Saved entries:
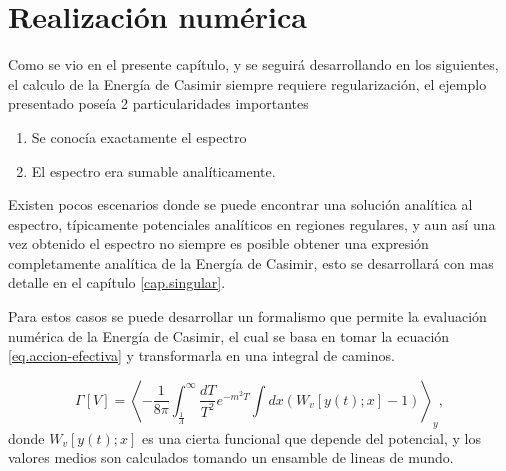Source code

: \section{Realización numérica}

Como se vio en el presente capítulo, y se seguirá desarrollando en los siguientes, el calculo de la Energía de Casimir siempre requiere regularización, el ejemplo presentado poseía 2 particularidades importantes
\begin{enumerate}
\item Se conocía exactamente el espectro 
\item El espectro era sumable analíticamente.
\end{enumerate}
Existen pocos escenarios donde se puede encontrar una solución analítica al espectro, típicamente potenciales analíticos en regiones regulares, y aun así una vez obtenido el espectro no siempre es posible obtener una expresión completamente analítica de la Energía de Casimir, esto se desarrollará con mas detalle en el capítulo \ref{cap.singular}.

Para estos casos se puede desarrollar un formalismo que permite la evaluación numérica de la Energía de Casimir, el cual se basa en tomar la ecuación  \eqref{eq.accion-efectiva} y transformarla en una integral de caminos.

\begin{equation}
\Gamma \left[ V \right] = 
\left<
-  \frac{1}{8 \pi}
\int _{\frac{1}{\Lambda}} ^{\infty} \frac{dT}{T^ {2}} e ^{- m^2 T}
\int dx \left( W _v [ y(t); x] - 1\right)
\right> _{y} 
 ,
\end{equation}
donde $W _v [ y(t); x]$ es una cierta funcional que depende del potencial, y los valores medios son calculados tomando un ensamble de lineas de mundo.








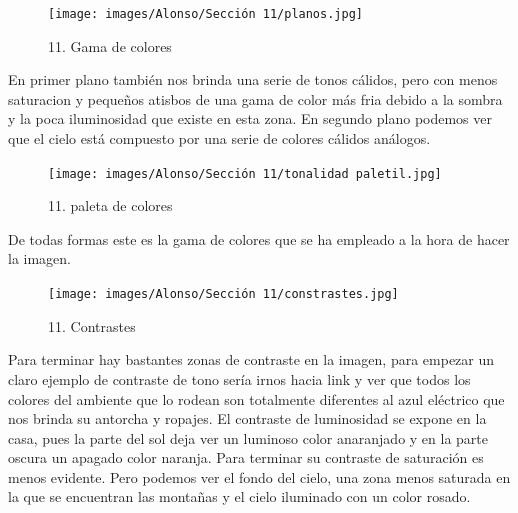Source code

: \documentclass[12pt]{article}
\begin{document}
        \begin{figure}[H]
      \centering
      \texttt{[image: images/Alonso/Sección 11/planos.jpg]}
      \caption{\small 11. Gama de colores}
    \end{figure}
    En primer plano también nos brinda una serie de tonos cálidos, pero con menos saturacion y pequeños atisbos de una gama de color más fria debido a la sombra y la poca iluminosidad que existe en esta zona. En segundo plano  podemos ver que el cielo está compuesto por una serie de colores cálidos análogos.

    \begin{figure}[H]
      \centering
      \texttt{[image: images/Alonso/Sección 11/tonalidad paletil.jpg]}
      \caption{\small 11. paleta de colores}
    \end{figure}

    De todas formas este es la gama de colores que se ha empleado a la hora de hacer la imagen.

\begin{figure}[H]
      \centering
      \texttt{[image: images/Alonso/Sección 11/constrastes.jpg]}
      \caption{\small 11. Contrastes}
    \end{figure}
    Para terminar hay bastantes zonas de contraste en la imagen, para empezar un claro ejemplo de contraste de tono sería irnos hacia link y ver que todos los colores del ambiente que lo rodean son totalmente diferentes al azul eléctrico que nos brinda su antorcha y ropajes. El contraste de luminosidad se expone en la casa, pues la parte del sol deja ver un luminoso color anaranjado y en la parte oscura un apagado color naranja. Para terminar su contraste de saturación es menos evidente. Pero podemos ver el fondo del cielo, una zona menos saturada en la que se encuentran las montañas y el cielo iluminado con un color rosado.
        \newpage

\end{document}
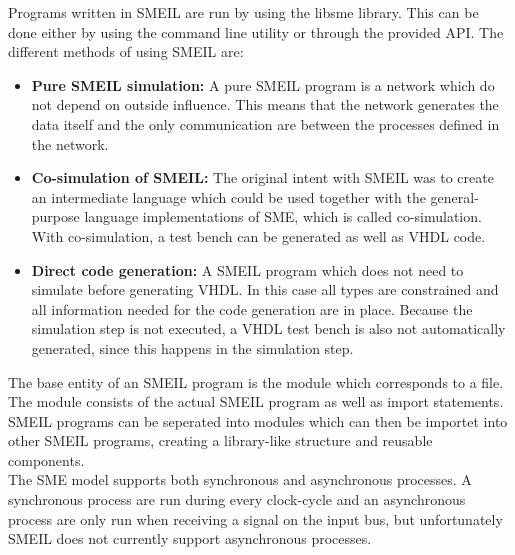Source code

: Programs written in SMEIL are run by using the libsme library. This can be done either by using the command line utility or through the provided API.
The different methods of using SMEIL are:\\
\begin{itemize}
    \item \textbf{Pure SMEIL simulation:} A pure SMEIL program is a network which do not depend on outside influence. This means that the network  generates the data itself and the only communication are between the processes defined in the network.
    \item \textbf{Co-simulation of SMEIL:} The original intent with SMEIL was to create an intermediate language which could be used together with the general-purpose language implementations of SME, which is called co-simulation. With co-simulation, a test bench can be generated as well as VHDL code.
    \item \textbf{Direct code generation:} A SMEIL program which does not need to simulate before generating VHDL. In this case all types are constrained and all information needed for the code generation are in place. Because the simulation step is not executed, a VHDL test bench is also not automatically generated, since this happens in the simulation step.
\end{itemize}
The base entity of an SMEIL program is the module which corresponds to a file. The module consists of the actual SMEIL program as well as import statements. SMEIL programs can be seperated into modules which can then be importet into other SMEIL programs, creating a library-like structure and reusable components.\\

The SME model supports both synchronous and asynchronous processes. A synchronous process are run during every clock-cycle and an asynchronous process are only run when receiving a signal on the input bus, but unfortunately SMEIL does not currently support asynchronous processes. %
\\


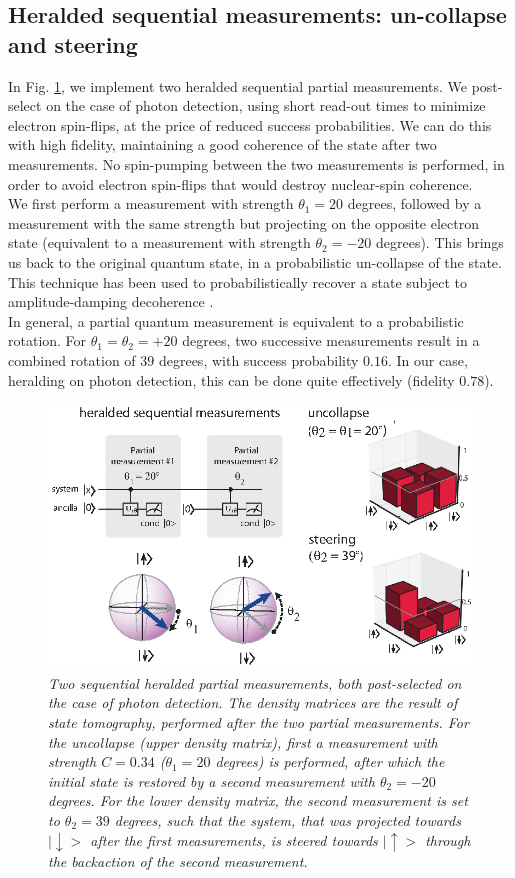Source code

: \subsection{Heralded sequential measurements: un-collapse and steering}
In Fig. \ref{fig:uncollapse}, we implement two heralded sequential partial measurements. We post-select on the case of photon detection, using short read-out times to minimize electron spin-flips, at the price of reduced success probabilities. We can do this with high fidelity, maintaining a good coherence of the state after two measurements. No spin-pumping between the two measurements is performed, in order to avoid electron spin-flips that would destroy nuclear-spin coherence.\\
We first perform a measurement with strength $\theta_1=20$ degrees, followed by a measurement with the same strength but projecting on the opposite electron state (equivalent to a measurement with strength $\theta_2=-20$ degrees). This brings us back to the original quantum state, in a probabilistic un-collapse of the state. This technique has been used to probabilistically recover a state subject to amplitude-damping decoherence \cite{Koashi_Phys.Rev.Lett._1999,Korotkov_Phys.Rev.Lett._2006,Katz_Phys.Rev.Lett._2008}.  \\
In general, a partial quantum measurement is equivalent to a probabilistic rotation. For $\theta_1=\theta_2=+20$ degrees, two successive measurements result in a combined rotation of $39$ degrees, with success probability $0.16$. In our case, heralding on photon detection, this can be done quite effectively (fidelity $0.78$).

\begin{figure} 
\centering
\includegraphics [width = 12 cm]{SOM/fig08_uncollapse.eps}
\caption{\textit{Two sequential heralded partial measurements, both post-selected on the case of photon detection. The density matrices are the result of state tomography, performed after the two partial measurements. For the uncollapse (upper density matrix), first a measurement with strength $C = 0.34$ ($\theta_1=20$ degrees) is performed, after which the initial state is restored by a second measurement with $\theta_2 = -20$ degrees. For the lower density matrix, the second measurement is set to  $\theta_2 = 39$ degrees, such that the system, that was projected towards $|\downarrow >$ after the first measurements,  is steered towards $|\uparrow >$ through the backaction of the second measurement.}}
\label{fig:uncollapse}
\end{figure}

WORK ITEM: Give back the records above word for word, minus any image they hold.

YOUR RESPONSE:
Source code

: \section{Realización numérica}

Como se vio en el presente capítulo, y se seguirá desarrollando en los siguientes, el calculo de la Energía de Casimir siempre requiere regularización, el ejemplo presentado poseía 2 particularidades importantes
\begin{enumerate}
\item Se conocía exactamente el espectro 
\item El espectro era sumable analíticamente.
\end{enumerate}
Existen pocos escenarios donde se puede encontrar una solución analítica al espectro, típicamente potenciales analíticos en regiones regulares, y aun así una vez obtenido el espectro no siempre es posible obtener una expresión completamente analítica de la Energía de Casimir, esto se desarrollará con mas detalle en el capítulo \ref{cap.singular}.

Para estos casos se puede desarrollar un formalismo que permite la evaluación numérica de la Energía de Casimir, el cual se basa en tomar la ecuación  \eqref{eq.accion-efectiva} y transformarla en una integral de caminos.

\begin{equation}
\Gamma \left[ V \right] = 
\left<
-  \frac{1}{8 \pi}
\int _{\frac{1}{\Lambda}} ^{\infty} \frac{dT}{T^ {2}} e ^{- m^2 T}
\int dx \left( W _v [ y(t); x] - 1\right)
\right> _{y} 
 ,
\end{equation}
donde $W _v [ y(t); x]$ es una cierta funcional que depende del potencial, y los valores medios son calculados tomando un ensamble de lineas de mundo.








Source code

: \documentclass[12pt]{article}
\begin{document}
        \begin{figure}[H]
      \centering
      \texttt{[image: images/Alonso/Sección 11/planos.jpg]}
      \caption{\small 11. Gama de colores}
    \end{figure}
    En primer plano también nos brinda una serie de tonos cálidos, pero con menos saturacion y pequeños atisbos de una gama de color más fria debido a la sombra y la poca iluminosidad que existe en esta zona. En segundo plano  podemos ver que el cielo está compuesto por una serie de colores cálidos análogos.

    \begin{figure}[H]
      \centering
      \texttt{[image: images/Alonso/Sección 11/tonalidad paletil.jpg]}
      \caption{\small 11. paleta de colores}
    \end{figure}

    De todas formas este es la gama de colores que se ha empleado a la hora de hacer la imagen.

\begin{figure}[H]
      \centering
      \texttt{[image: images/Alonso/Sección 11/constrastes.jpg]}
      \caption{\small 11. Contrastes}
    \end{figure}
    Para terminar hay bastantes zonas de contraste en la imagen, para empezar un claro ejemplo de contraste de tono sería irnos hacia link y ver que todos los colores del ambiente que lo rodean son totalmente diferentes al azul eléctrico que nos brinda su antorcha y ropajes. El contraste de luminosidad se expone en la casa, pues la parte del sol deja ver un luminoso color anaranjado y en la parte oscura un apagado color naranja. Para terminar su contraste de saturación es menos evidente. Pero podemos ver el fondo del cielo, una zona menos saturada en la que se encuentran las montañas y el cielo iluminado con un color rosado.
        \newpage

\end{document}
Source code

: Programs written in SMEIL are run by using the libsme library. This can be done either by using the command line utility or through the provided API.
The different methods of using SMEIL are:\\
\begin{itemize}
    \item \textbf{Pure SMEIL simulation:} A pure SMEIL program is a network which do not depend on outside influence. This means that the network  generates the data itself and the only communication are between the processes defined in the network.
    \item \textbf{Co-simulation of SMEIL:} The original intent with SMEIL was to create an intermediate language which could be used together with the general-purpose language implementations of SME, which is called co-simulation. With co-simulation, a test bench can be generated as well as VHDL code.
    \item \textbf{Direct code generation:} A SMEIL program which does not need to simulate before generating VHDL. In this case all types are constrained and all information needed for the code generation are in place. Because the simulation step is not executed, a VHDL test bench is also not automatically generated, since this happens in the simulation step.
\end{itemize}
The base entity of an SMEIL program is the module which corresponds to a file. The module consists of the actual SMEIL program as well as import statements. SMEIL programs can be seperated into modules which can then be importet into other SMEIL programs, creating a library-like structure and reusable components.\\

The SME model supports both synchronous and asynchronous processes. A synchronous process are run during every clock-cycle and an asynchronous process are only run when receiving a signal on the input bus, but unfortunately SMEIL does not currently support asynchronous processes. %
\\


Source code

: \subsection{Heralded sequential measurements: un-collapse and steering}
In Fig. \ref{fig:uncollapse}, we implement two heralded sequential partial measurements. We post-select on the case of photon detection, using short read-out times to minimize electron spin-flips, at the price of reduced success probabilities. We can do this with high fidelity, maintaining a good coherence of the state after two measurements. No spin-pumping between the two measurements is performed, in order to avoid electron spin-flips that would destroy nuclear-spin coherence.\\
We first perform a measurement with strength $\theta_1=20$ degrees, followed by a measurement with the same strength but projecting on the opposite electron state (equivalent to a measurement with strength $\theta_2=-20$ degrees). This brings us back to the original quantum state, in a probabilistic un-collapse of the state. This technique has been used to probabilistically recover a state subject to amplitude-damping decoherence \cite{Koashi_Phys.Rev.Lett._1999,Korotkov_Phys.Rev.Lett._2006,Katz_Phys.Rev.Lett._2008}.  \\
In general, a partial quantum measurement is equivalent to a probabilistic rotation. For $\theta_1=\theta_2=+20$ degrees, two successive measurements result in a combined rotation of $39$ degrees, with success probability $0.16$. In our case, heralding on photon detection, this can be done quite effectively (fidelity $0.78$).

\begin{figure} 
\centering
\includegraphics [width = 12 cm]{SOM/fig08_uncollapse.eps}
\caption{\textit{Two sequential heralded partial measurements, both post-selected on the case of photon detection. The density matrices are the result of state tomography, performed after the two partial measurements. For the uncollapse (upper density matrix), first a measurement with strength $C = 0.34$ ($\theta_1=20$ degrees) is performed, after which the initial state is restored by a second measurement with $\theta_2 = -20$ degrees. For the lower density matrix, the second measurement is set to  $\theta_2 = 39$ degrees, such that the system, that was projected towards $|\downarrow >$ after the first measurements,  is steered towards $|\uparrow >$ through the backaction of the second measurement.}}
\label{fig:uncollapse}
\end{figure}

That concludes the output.